La décision d’une enseigne de distribution de ne plus avoir d’œufs pondus par des poules en cage dans ses rayons a logiquement ébranlé les aviculteurs bretons qui se sont mis aux normes européennes. Reste que, au-delà du coup marketing du distributeur, ce choix commercial s’inscrit dans le fil d’une tendance lourde qui imprègne la consommation alimentaire. Qu’on le veuille ou non, dans un contexte d’offre abondante, le consommateur fait et fera de plus en plus la loi sur le marché. C’est lui qui achète, c’est donc lui qui décide. Ce n’est plus la réglementation administrative ou l’éleveur qui dicteront ce que doit être le bien-être animal, mais le « souhait » imposé par le consommateur.
Ce qui vient de se passer dans l’œuf risque de se reproduire.
Ce qui vient de se passer dans l’œuf de consommation risque de se reproduire au niveau d’autres productions animales. D’autant que la différence de prix n’est pas toujours dissuasive. Mardi, dans une grande surface bretonne, l’œuf standard était à 18 ct pièce quand celui en plein air affichait 25 ct et le bio 23 ct. Soit une incidence de moins d’un euro sur le caddy hebdomadaire d’une famille de 4 personnes.

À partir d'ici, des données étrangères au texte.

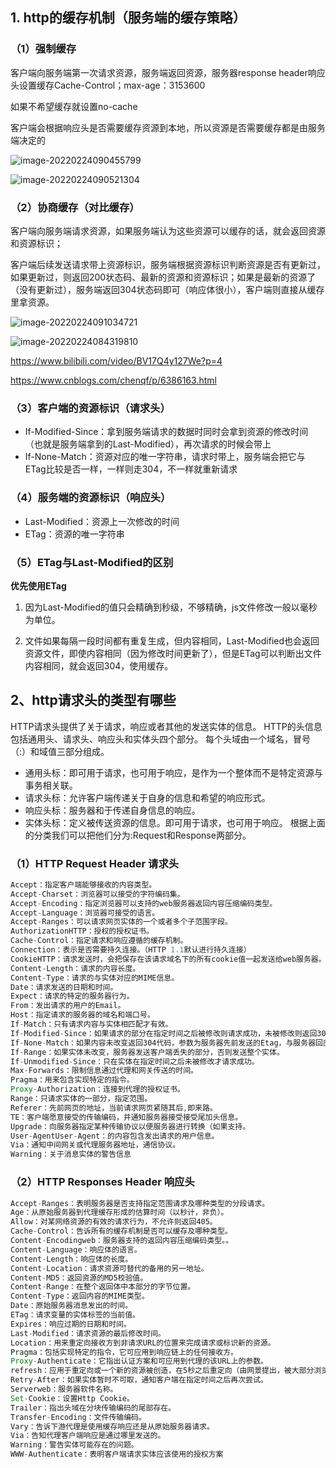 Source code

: ## 1. http的缓存机制（服务端的缓存策略）

### （1）强制缓存

客户端向服务端第一次请求资源，服务端返回资源，服务器response header响应头设置缓存Cache-Control；max-age：3153600

如果不希望缓存就设置no-cache

客户端会根据响应头是否需要缓存资源到本地，所以资源是否需要缓存都是由服务端决定的

![image-20220224090455799](@alias/image-20220224090455799.png)

![image-20220224090521304](@alias/image-20220224090521304.png)

### （2）协商缓存（对比缓存）

客户端向服务端请求资源，如果服务端认为这些资源可以缓存的话，就会返回资源和资源标识；

客户端后续发送请求带上资源标识，服务端根据资源标识判断资源是否有更新过，如果更新过，则返回200状态码、最新的资源和资源标识；如果是最新的资源了（没有更新过），服务端返回304状态码即可（响应体很小），客户端则直接从缓存里拿资源。

![image-20220224091034721](@alias/image-20220224091034721.png)

![image-20220224084319810](@alias/image-20220224084319810.png)

https://www.bilibili.com/video/BV17Q4y127We?p=4

https://www.cnblogs.com/chenqf/p/6386163.html

### （3）客户端的资源标识（请求头）

- If-Modified-Since：拿到服务端请求的数据时同时会拿到资源的修改时间（也就是服务端拿到的Last-Modified），再次请求的时候会带上
- If-None-Match：资源对应的唯一字符串，请求时带上，服务端会把它与ETag比较是否一样，一样则走304，不一样就重新请求

### （4）服务端的资源标识（响应头）

- Last-Modified：资源上一次修改的时间
- ETag：资源的唯一字符串

### （5）ETag与Last-Modified的区别

**优先使用ETag**

1. 因为Last-Modified的值只会精确到秒级，不够精确，js文件修改一般以毫秒为单位。

1. 文件如果每隔一段时间都有重复生成，但内容相同，Last-Modified也会返回资源文件，即使内容相同（因为修改时间更新了），但是ETag可以判断出文件内容相同，就会返回304，使用缓存。


## 2、http请求头的类型有哪些
HTTP请求头提供了关于请求，响应或者其他的发送实体的信息。
HTTP的头信息包括通用头、请求头、响应头和实体头四个部分。
每个头域由一个域名，冒号（:）和域值三部分组成。
- 通用头标：即可用于请求，也可用于响应，是作为一个整体而不是特定资源与事务相关联。
- 请求头标：允许客户端传递关于自身的信息和希望的响应形式。
- 响应头标：服务器和于传递自身信息的响应。
- 实体头标：定义被传送资源的信息。即可用于请求，也可用于响应。
根据上面的分类我们可以把他们分为:Request和Response两部分。
### （1）HTTP Request Header 请求头
```js
Accept：指定客户端能够接收的内容类型。
Accept-Charset：浏览器可以接受的字符编码集。
Accept-Encoding：指定浏览器可以支持的web服务器返回内容压缩编码类型。
Accept-Language：浏览器可接受的语言。
Accept-Ranges：可以请求网页实体的一个或者多个子范围字段。
AuthorizationHTTP：授权的授权证书。
Cache-Control：指定请求和响应遵循的缓存机制。
Connection：表示是否需要持久连接。（HTTP 1.1默认进行持久连接）
CookieHTTP：请求发送时，会把保存在该请求域名下的所有cookie值一起发送给web服务器。
Content-Length：请求的内容长度。
Content-Type：请求的与实体对应的MIME信息。
Date：请求发送的日期和时间。
Expect：请求的特定的服务器行为。
From：发出请求的用户的Email。
Host：指定请求的服务器的域名和端口号。
If-Match：只有请求内容与实体相匹配才有效。
If-Modified-Since：如果请求的部分在指定时间之后被修改则请求成功，未被修改则返回304代码。
If-None-Match：如果内容未改变返回304代码，参数为服务器先前发送的Etag，与服务器回应的Etag比较判断是否改变。
If-Range：如果实体未改变，服务器发送客户端丢失的部分，否则发送整个实体。
If-Unmodified-Since：只在实体在指定时间之后未被修改才请求成功。
Max-Forwards：限制信息通过代理和网关传送的时间。
Pragma：用来包含实现特定的指令。
Proxy-Authorization：连接到代理的授权证书。
Range：只请求实体的一部分，指定范围。
Referer：先前网页的地址，当前请求网页紧随其后,即来路。
TE：客户端愿意接受的传输编码，并通知服务器接受接受尾加头信息。
Upgrade：向服务器指定某种传输协议以便服务器进行转换（如果支持。
User-AgentUser-Agent：的内容包含发出请求的用户信息。
Via：通知中间网关或代理服务器地址，通信协议。
Warning：关于消息实体的警告信息
```
### （2）HTTP Responses Header 响应头
```js
Accept-Ranges：表明服务器是否支持指定范围请求及哪种类型的分段请求。
Age：从原始服务器到代理缓存形成的估算时间（以秒计，非负）。
Allow：对某网络资源的有效的请求行为，不允许则返回405。
Cache-Control：告诉所有的缓存机制是否可以缓存及哪种类型。
Content-Encodingweb：服务器支持的返回内容压缩编码类型。。
Content-Language：响应体的语言。
Content-Length：响应体的长度。
Content-Location：请求资源可替代的备用的另一地址。
Content-MD5：返回资源的MD5校验值。
Content-Range：在整个返回体中本部分的字节位置。
Content-Type：返回内容的MIME类型。
Date：原始服务器消息发出的时间。
ETag：请求变量的实体标签的当前值。
Expires：响应过期的日期和时间。
Last-Modified：请求资源的最后修改时间。
Location：用来重定向接收方到非请求URL的位置来完成请求或标识新的资源。
Pragma：包括实现特定的指令，它可应用到响应链上的任何接收方。
Proxy-Authenticate：它指出认证方案和可应用到代理的该URL上的参数。
refresh：应用于重定向或一个新的资源被创造，在5秒之后重定向（由网景提出，被大部分浏览器支持）
Retry-After：如果实体暂时不可取，通知客户端在指定时间之后再次尝试。
Serverweb：服务器软件名称。
Set-Cookie：设置Http Cookie。
Trailer：指出头域在分块传输编码的尾部存在。
Transfer-Encoding：文件传输编码。
Vary：告诉下游代理是使用缓存响应还是从原始服务器请求。
Via：告知代理客户端响应是通过哪里发送的。
Warning：警告实体可能存在的问题。
WWW-Authenticate：表明客户端请求实体应该使用的授权方案
```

Pragmatiques, les pays d’Europe du Nord ont choisi de surfer sur l’opinion que les animaux sont mieux dehors. Ainsi, aux Pays-Bas, les producteurs sont incités financièrement à produire du « lait de pâturage ». Dans cet autre pays du fromage, les produits laitiers estampillés d’une tête de vache avec la fleur au coin de la bouche affichent clairement l’éthique du système de production : « 120 jours de pâturage par an jusqu’à l’automne et 6 heures de promenade par jour dans les prairies hollandaises ». Cet argument philanthro-commercial satisfait à la fois le consommateur qui préfère les vaches dehors et l’industriel qui voit ainsi son marché intérieur protégé des produits venant de dehors.